Problem requirements: Restating every entry exactly is the whole task.

----- Provided material -----

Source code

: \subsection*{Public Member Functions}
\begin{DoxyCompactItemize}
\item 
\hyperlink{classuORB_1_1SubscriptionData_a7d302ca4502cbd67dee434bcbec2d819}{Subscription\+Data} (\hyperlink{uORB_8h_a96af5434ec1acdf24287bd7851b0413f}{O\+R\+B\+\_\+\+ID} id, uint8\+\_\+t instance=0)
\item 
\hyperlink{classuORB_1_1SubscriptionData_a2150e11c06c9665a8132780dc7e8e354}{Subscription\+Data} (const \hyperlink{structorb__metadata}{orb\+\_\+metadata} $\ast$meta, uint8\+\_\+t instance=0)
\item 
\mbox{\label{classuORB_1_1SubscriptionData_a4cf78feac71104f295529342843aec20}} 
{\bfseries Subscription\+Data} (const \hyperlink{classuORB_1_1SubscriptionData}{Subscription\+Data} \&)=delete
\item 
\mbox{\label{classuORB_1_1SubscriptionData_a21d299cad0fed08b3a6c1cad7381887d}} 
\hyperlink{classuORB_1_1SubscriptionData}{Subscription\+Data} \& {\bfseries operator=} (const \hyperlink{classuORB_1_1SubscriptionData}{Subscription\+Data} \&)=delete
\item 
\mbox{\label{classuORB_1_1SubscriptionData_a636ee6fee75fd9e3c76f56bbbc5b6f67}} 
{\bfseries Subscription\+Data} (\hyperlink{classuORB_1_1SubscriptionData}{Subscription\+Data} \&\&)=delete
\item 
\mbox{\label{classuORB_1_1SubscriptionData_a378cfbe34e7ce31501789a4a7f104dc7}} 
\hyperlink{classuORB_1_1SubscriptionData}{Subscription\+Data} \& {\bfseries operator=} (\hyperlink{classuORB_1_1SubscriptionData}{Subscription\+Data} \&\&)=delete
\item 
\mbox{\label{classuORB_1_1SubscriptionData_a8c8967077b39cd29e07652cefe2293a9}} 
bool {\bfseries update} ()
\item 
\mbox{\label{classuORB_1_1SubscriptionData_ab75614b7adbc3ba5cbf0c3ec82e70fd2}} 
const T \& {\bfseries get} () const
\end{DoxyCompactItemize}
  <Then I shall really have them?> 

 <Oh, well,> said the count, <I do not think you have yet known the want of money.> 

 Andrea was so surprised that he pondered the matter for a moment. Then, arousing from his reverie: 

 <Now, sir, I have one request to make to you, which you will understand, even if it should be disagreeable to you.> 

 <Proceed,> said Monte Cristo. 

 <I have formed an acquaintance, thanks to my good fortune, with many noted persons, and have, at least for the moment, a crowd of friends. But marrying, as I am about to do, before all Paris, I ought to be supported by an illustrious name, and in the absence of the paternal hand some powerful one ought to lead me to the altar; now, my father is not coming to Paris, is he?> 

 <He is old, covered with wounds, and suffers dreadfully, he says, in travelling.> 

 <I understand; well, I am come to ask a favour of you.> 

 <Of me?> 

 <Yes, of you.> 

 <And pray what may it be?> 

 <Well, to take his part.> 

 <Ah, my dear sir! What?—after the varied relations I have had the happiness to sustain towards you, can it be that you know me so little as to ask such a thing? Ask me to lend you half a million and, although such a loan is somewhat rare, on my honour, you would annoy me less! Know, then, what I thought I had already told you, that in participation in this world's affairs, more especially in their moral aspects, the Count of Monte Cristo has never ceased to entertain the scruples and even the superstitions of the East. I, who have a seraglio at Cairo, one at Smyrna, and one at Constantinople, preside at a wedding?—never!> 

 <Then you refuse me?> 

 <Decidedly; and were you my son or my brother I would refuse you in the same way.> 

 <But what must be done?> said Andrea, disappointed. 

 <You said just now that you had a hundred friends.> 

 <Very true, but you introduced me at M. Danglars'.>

-----

Response to this exercise:
Source code

: \subsection*{Public Member Functions}
\begin{DoxyCompactItemize}
\item 
\hyperlink{classuORB_1_1SubscriptionData_a7d302ca4502cbd67dee434bcbec2d819}{Subscription\+Data} (\hyperlink{uORB_8h_a96af5434ec1acdf24287bd7851b0413f}{O\+R\+B\+\_\+\+ID} id, uint8\+\_\+t instance=0)
\item 
\hyperlink{classuORB_1_1SubscriptionData_a2150e11c06c9665a8132780dc7e8e354}{Subscription\+Data} (const \hyperlink{structorb__metadata}{orb\+\_\+metadata} $\ast$meta, uint8\+\_\+t instance=0)
\item 
\mbox{\label{classuORB_1_1SubscriptionData_a4cf78feac71104f295529342843aec20}} 
{\bfseries Subscription\+Data} (const \hyperlink{classuORB_1_1SubscriptionData}{Subscription\+Data} \&)=delete
\item 
\mbox{\label{classuORB_1_1SubscriptionData_a21d299cad0fed08b3a6c1cad7381887d}} 
\hyperlink{classuORB_1_1SubscriptionData}{Subscription\+Data} \& {\bfseries operator=} (const \hyperlink{classuORB_1_1SubscriptionData}{Subscription\+Data} \&)=delete
\item 
\mbox{\label{classuORB_1_1SubscriptionData_a636ee6fee75fd9e3c76f56bbbc5b6f67}} 
{\bfseries Subscription\+Data} (\hyperlink{classuORB_1_1SubscriptionData}{Subscription\+Data} \&\&)=delete
\item 
\mbox{\label{classuORB_1_1SubscriptionData_a378cfbe34e7ce31501789a4a7f104dc7}} 
\hyperlink{classuORB_1_1SubscriptionData}{Subscription\+Data} \& {\bfseries operator=} (\hyperlink{classuORB_1_1SubscriptionData}{Subscription\+Data} \&\&)=delete
\item 
\mbox{\label{classuORB_1_1SubscriptionData_a8c8967077b39cd29e07652cefe2293a9}} 
bool {\bfseries update} ()
\item 
\mbox{\label{classuORB_1_1SubscriptionData_ab75614b7adbc3ba5cbf0c3ec82e70fd2}} 
const T \& {\bfseries get} () const
\end{DoxyCompactItemize}
  <Then I shall really have them?> 

 <Oh, well,> said the count, <I do not think you have yet known the want of money.> 

 Andrea was so surprised that he pondered the matter for a moment. Then, arousing from his reverie: 

 <Now, sir, I have one request to make to you, which you will understand, even if it should be disagreeable to you.> 

 <Proceed,> said Monte Cristo. 

 <I have formed an acquaintance, thanks to my good fortune, with many noted persons, and have, at least for the moment, a crowd of friends. But marrying, as I am about to do, before all Paris, I ought to be supported by an illustrious name, and in the absence of the paternal hand some powerful one ought to lead me to the altar; now, my father is not coming to Paris, is he?> 

 <He is old, covered with wounds, and suffers dreadfully, he says, in travelling.> 

 <I understand; well, I am come to ask a favour of you.> 

 <Of me?> 

 <Yes, of you.> 

 <And pray what may it be?> 

 <Well, to take his part.> 

 <Ah, my dear sir! What?—after the varied relations I have had the happiness to sustain towards you, can it be that you know me so little as to ask such a thing? Ask me to lend you half a million and, although such a loan is somewhat rare, on my honour, you would annoy me less! Know, then, what I thought I had already told you, that in participation in this world's affairs, more especially in their moral aspects, the Count of Monte Cristo has never ceased to entertain the scruples and even the superstitions of the East. I, who have a seraglio at Cairo, one at Smyrna, and one at Constantinople, preside at a wedding?—never!> 

 <Then you refuse me?> 

 <Decidedly; and were you my son or my brother I would refuse you in the same way.> 

 <But what must be done?> said Andrea, disappointed. 

 <You said just now that you had a hundred friends.> 

 <Very true, but you introduced me at M. Danglars'.>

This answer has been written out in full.